▶ _TASK DETAILS_
Go through the following data and transcribe exactly the stretch of lines from the one holding "그래서 이 글을 통하여" to the one holding "위한 아키텍쳐 스타일**", both included.

▶ _INFORMATION_
______
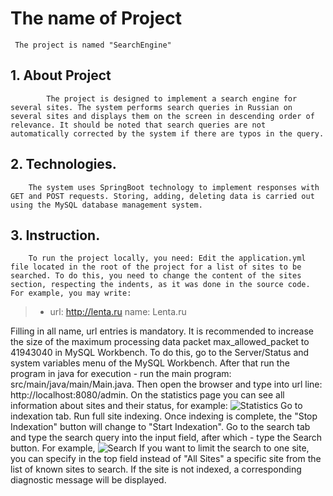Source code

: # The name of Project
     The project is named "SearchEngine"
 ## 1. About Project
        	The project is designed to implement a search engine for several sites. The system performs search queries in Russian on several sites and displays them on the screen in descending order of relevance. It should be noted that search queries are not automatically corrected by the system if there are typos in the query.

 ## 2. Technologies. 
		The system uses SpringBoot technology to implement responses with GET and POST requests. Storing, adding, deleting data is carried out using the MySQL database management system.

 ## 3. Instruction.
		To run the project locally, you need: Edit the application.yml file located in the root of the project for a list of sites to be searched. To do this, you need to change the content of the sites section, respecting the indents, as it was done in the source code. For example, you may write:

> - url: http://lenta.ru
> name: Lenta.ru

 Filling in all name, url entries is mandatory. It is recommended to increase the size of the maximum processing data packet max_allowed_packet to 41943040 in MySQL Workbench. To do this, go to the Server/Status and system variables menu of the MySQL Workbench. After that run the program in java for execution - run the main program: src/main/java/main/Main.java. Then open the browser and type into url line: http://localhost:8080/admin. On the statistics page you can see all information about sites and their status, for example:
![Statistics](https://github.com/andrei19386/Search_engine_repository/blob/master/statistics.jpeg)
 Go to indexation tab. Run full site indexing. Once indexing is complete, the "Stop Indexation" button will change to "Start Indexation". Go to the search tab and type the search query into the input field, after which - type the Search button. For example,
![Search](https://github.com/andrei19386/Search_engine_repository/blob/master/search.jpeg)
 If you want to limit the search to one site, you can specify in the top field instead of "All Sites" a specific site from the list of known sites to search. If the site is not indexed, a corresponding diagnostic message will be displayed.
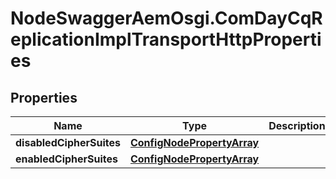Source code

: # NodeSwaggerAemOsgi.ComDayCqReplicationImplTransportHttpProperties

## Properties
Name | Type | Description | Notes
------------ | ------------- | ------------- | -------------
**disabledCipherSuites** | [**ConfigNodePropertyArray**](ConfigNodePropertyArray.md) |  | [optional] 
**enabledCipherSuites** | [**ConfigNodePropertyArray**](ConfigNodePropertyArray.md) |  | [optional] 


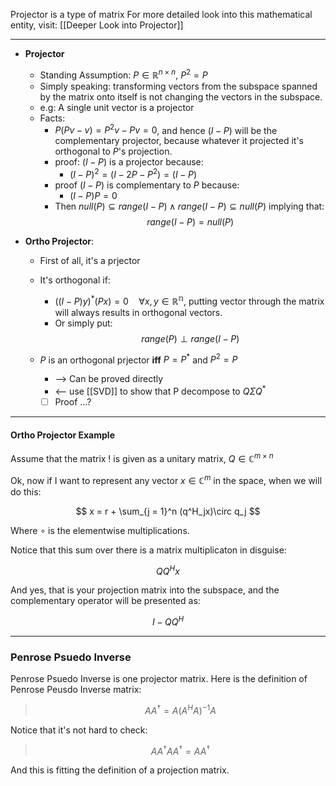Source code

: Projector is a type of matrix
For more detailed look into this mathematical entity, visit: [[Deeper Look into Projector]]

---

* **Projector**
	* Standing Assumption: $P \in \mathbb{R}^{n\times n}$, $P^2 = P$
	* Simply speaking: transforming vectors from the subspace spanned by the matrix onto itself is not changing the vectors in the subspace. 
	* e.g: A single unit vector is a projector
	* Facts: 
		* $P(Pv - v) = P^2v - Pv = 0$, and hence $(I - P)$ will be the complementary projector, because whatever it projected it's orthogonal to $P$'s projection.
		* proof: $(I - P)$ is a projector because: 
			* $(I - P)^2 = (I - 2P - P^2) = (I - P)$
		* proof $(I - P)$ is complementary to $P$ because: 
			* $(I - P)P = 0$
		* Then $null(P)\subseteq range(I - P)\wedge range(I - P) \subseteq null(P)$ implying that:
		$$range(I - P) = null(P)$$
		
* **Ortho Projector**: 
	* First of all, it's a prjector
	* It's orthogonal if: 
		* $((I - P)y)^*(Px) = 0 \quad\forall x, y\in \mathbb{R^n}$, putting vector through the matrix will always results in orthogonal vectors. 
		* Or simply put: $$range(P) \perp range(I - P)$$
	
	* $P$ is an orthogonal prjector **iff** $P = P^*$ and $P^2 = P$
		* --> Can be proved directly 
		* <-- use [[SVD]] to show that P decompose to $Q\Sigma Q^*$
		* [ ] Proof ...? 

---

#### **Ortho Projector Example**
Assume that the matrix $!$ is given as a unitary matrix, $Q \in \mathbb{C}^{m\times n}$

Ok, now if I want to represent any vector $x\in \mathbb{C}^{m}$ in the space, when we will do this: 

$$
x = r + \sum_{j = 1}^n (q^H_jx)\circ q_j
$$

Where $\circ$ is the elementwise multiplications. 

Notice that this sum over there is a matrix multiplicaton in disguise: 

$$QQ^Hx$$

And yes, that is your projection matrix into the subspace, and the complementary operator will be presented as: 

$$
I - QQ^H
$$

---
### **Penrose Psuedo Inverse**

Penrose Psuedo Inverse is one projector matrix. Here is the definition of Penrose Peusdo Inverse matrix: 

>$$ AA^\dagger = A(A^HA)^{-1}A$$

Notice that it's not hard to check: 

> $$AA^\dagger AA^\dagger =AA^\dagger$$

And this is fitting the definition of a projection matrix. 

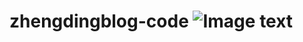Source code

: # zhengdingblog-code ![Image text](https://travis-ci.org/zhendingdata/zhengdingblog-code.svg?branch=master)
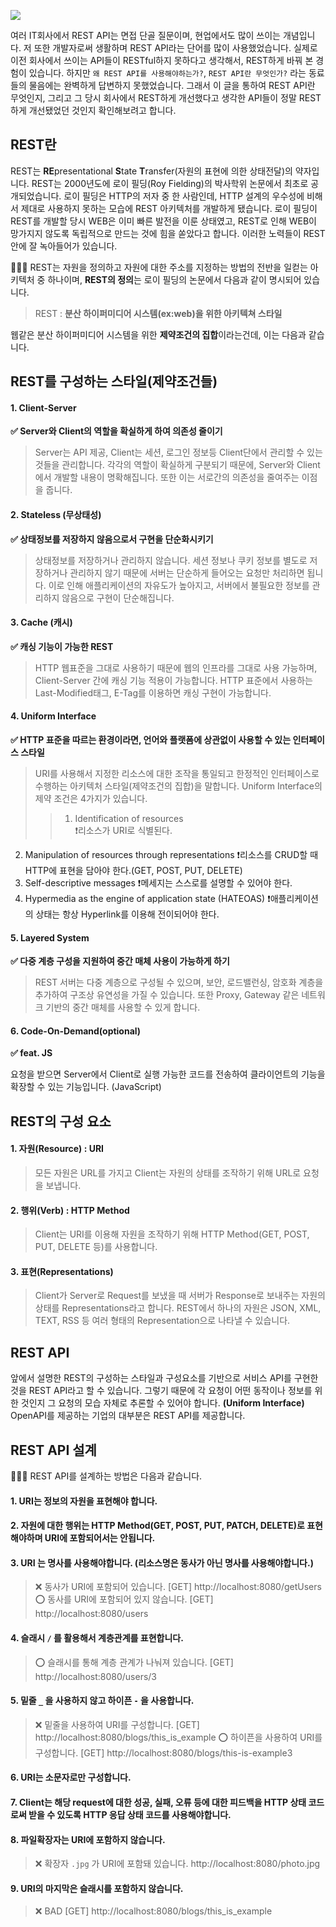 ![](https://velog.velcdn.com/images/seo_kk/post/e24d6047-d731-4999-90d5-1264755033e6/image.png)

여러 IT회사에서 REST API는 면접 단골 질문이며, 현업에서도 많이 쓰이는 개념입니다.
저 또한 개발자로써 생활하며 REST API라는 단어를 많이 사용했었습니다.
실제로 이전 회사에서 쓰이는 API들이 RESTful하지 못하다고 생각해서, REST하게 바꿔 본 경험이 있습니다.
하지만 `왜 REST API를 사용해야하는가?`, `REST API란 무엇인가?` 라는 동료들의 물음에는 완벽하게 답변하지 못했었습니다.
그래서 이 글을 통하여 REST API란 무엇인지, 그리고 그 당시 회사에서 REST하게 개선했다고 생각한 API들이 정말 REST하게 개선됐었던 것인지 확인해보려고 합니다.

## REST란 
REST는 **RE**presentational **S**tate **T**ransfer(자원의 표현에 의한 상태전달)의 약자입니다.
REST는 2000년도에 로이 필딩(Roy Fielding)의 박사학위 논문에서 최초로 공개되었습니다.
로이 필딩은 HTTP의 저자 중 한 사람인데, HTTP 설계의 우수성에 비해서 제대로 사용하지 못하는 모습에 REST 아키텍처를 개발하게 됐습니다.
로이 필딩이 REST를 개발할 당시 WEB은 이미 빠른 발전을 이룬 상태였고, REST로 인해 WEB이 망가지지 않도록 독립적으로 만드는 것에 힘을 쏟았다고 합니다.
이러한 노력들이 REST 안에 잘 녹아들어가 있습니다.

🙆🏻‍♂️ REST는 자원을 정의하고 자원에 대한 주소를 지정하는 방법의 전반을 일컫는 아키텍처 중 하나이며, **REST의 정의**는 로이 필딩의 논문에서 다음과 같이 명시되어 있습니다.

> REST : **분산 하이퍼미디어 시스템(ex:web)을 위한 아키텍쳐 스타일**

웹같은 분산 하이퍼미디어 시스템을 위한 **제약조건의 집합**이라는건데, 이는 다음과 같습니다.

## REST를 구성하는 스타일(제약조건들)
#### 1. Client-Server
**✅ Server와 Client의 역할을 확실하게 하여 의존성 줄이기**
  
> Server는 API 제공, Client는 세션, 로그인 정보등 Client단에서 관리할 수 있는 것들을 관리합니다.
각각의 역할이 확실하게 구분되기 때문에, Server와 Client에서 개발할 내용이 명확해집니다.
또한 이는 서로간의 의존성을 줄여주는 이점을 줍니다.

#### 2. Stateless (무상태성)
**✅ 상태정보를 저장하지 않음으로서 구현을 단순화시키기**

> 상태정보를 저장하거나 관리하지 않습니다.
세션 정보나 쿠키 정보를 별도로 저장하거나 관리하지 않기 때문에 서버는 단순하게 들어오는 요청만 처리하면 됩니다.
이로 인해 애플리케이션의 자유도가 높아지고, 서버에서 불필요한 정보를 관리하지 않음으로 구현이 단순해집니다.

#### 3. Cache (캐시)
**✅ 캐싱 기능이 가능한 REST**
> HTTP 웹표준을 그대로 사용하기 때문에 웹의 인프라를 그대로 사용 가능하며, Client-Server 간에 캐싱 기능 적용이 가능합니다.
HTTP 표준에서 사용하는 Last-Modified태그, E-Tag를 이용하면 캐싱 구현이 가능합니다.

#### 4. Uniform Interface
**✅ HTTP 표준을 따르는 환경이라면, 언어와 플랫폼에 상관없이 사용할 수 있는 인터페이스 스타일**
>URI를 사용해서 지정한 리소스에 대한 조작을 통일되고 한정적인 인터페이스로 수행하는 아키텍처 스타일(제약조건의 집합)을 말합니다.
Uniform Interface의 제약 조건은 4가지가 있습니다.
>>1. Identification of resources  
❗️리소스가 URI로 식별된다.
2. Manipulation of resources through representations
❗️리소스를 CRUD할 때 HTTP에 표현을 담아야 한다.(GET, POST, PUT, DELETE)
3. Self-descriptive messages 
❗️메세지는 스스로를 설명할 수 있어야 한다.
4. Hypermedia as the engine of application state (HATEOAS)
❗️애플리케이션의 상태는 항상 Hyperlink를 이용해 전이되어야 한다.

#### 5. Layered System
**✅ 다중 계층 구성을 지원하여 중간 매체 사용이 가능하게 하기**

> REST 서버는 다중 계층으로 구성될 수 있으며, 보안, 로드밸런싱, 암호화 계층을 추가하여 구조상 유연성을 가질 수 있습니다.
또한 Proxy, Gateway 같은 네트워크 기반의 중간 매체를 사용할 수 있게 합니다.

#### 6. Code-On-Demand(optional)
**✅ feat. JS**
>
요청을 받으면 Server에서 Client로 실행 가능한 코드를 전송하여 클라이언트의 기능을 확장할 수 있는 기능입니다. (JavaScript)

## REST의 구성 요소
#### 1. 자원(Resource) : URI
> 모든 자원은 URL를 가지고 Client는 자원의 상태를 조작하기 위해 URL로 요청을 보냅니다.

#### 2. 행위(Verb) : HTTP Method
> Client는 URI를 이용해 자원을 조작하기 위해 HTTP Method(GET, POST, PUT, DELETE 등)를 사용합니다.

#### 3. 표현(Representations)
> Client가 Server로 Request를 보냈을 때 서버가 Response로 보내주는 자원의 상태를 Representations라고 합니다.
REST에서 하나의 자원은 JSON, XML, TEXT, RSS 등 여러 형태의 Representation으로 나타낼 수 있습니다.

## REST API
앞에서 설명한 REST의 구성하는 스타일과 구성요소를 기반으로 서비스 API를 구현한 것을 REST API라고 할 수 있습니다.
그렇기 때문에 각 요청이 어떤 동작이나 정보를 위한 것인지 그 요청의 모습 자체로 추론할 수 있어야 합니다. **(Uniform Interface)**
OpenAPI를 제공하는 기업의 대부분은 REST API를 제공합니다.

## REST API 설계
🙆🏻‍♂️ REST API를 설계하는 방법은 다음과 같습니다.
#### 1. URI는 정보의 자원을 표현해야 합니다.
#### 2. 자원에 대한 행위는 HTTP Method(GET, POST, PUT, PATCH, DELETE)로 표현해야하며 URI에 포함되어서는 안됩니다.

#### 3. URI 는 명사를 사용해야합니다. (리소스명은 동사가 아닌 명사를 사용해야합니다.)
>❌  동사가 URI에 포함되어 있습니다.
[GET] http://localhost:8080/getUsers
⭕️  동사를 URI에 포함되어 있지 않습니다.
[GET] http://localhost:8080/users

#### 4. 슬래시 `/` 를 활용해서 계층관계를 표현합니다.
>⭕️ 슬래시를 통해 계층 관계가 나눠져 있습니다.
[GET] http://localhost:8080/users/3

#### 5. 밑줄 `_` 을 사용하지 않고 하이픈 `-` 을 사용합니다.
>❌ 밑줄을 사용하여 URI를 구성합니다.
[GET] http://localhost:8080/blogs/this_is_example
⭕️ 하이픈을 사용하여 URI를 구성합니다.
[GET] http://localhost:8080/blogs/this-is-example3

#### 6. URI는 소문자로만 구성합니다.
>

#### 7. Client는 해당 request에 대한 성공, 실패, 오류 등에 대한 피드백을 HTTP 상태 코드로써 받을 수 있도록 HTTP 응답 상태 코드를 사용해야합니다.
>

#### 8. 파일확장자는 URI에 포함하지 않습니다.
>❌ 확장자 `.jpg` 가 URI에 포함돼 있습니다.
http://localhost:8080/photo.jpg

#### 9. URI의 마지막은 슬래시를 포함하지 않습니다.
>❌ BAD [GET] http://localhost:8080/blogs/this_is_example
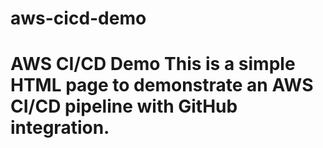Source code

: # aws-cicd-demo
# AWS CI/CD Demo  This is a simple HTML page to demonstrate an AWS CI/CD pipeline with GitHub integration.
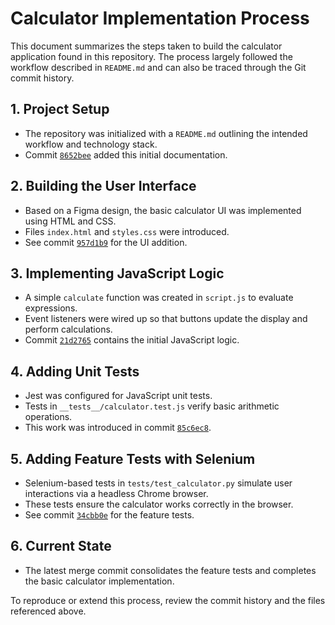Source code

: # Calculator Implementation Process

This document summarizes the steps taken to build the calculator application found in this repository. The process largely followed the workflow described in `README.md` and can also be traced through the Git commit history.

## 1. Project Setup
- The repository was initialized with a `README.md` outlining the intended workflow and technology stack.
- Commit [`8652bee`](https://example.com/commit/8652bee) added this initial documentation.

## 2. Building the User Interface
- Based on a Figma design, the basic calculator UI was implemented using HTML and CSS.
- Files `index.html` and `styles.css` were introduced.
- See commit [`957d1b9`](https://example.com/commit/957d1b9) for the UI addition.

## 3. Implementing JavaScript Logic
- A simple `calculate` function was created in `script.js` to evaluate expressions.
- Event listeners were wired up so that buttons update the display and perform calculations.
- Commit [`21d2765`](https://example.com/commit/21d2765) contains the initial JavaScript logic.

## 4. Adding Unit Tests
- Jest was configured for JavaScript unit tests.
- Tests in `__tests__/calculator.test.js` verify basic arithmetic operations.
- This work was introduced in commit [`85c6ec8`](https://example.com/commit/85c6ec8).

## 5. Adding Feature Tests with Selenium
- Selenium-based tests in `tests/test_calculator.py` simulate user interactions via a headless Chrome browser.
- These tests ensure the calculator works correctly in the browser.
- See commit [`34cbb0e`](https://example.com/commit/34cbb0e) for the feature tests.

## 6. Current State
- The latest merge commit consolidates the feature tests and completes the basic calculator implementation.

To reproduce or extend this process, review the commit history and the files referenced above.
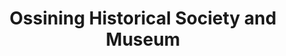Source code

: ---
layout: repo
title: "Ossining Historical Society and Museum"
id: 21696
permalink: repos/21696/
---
______
▶ _ANSWER BOX_
그래서 이 글을 통하여 REST API란 무엇인지, 그리고 그 당시 회사에서 REST하게 개선했다고 생각한 API들이 정말 REST하게 개선됐었던 것인지 확인해보려고 합니다.

## REST란 
REST는 **RE**presentational **S**tate **T**ransfer(자원의 표현에 의한 상태전달)의 약자입니다.
REST는 2000년도에 로이 필딩(Roy Fielding)의 박사학위 논문에서 최초로 공개되었습니다.
로이 필딩은 HTTP의 저자 중 한 사람인데, HTTP 설계의 우수성에 비해서 제대로 사용하지 못하는 모습에 REST 아키텍처를 개발하게 됐습니다.
로이 필딩이 REST를 개발할 당시 WEB은 이미 빠른 발전을 이룬 상태였고, REST로 인해 WEB이 망가지지 않도록 독립적으로 만드는 것에 힘을 쏟았다고 합니다.
이러한 노력들이 REST 안에 잘 녹아들어가 있습니다.

🙆🏻‍♂️ REST는 자원을 정의하고 자원에 대한 주소를 지정하는 방법의 전반을 일컫는 아키텍처 중 하나이며, **REST의 정의**는 로이 필딩의 논문에서 다음과 같이 명시되어 있습니다.

> REST : **분산 하이퍼미디어 시스템(ex:web)을 위한 아키텍쳐 스타일**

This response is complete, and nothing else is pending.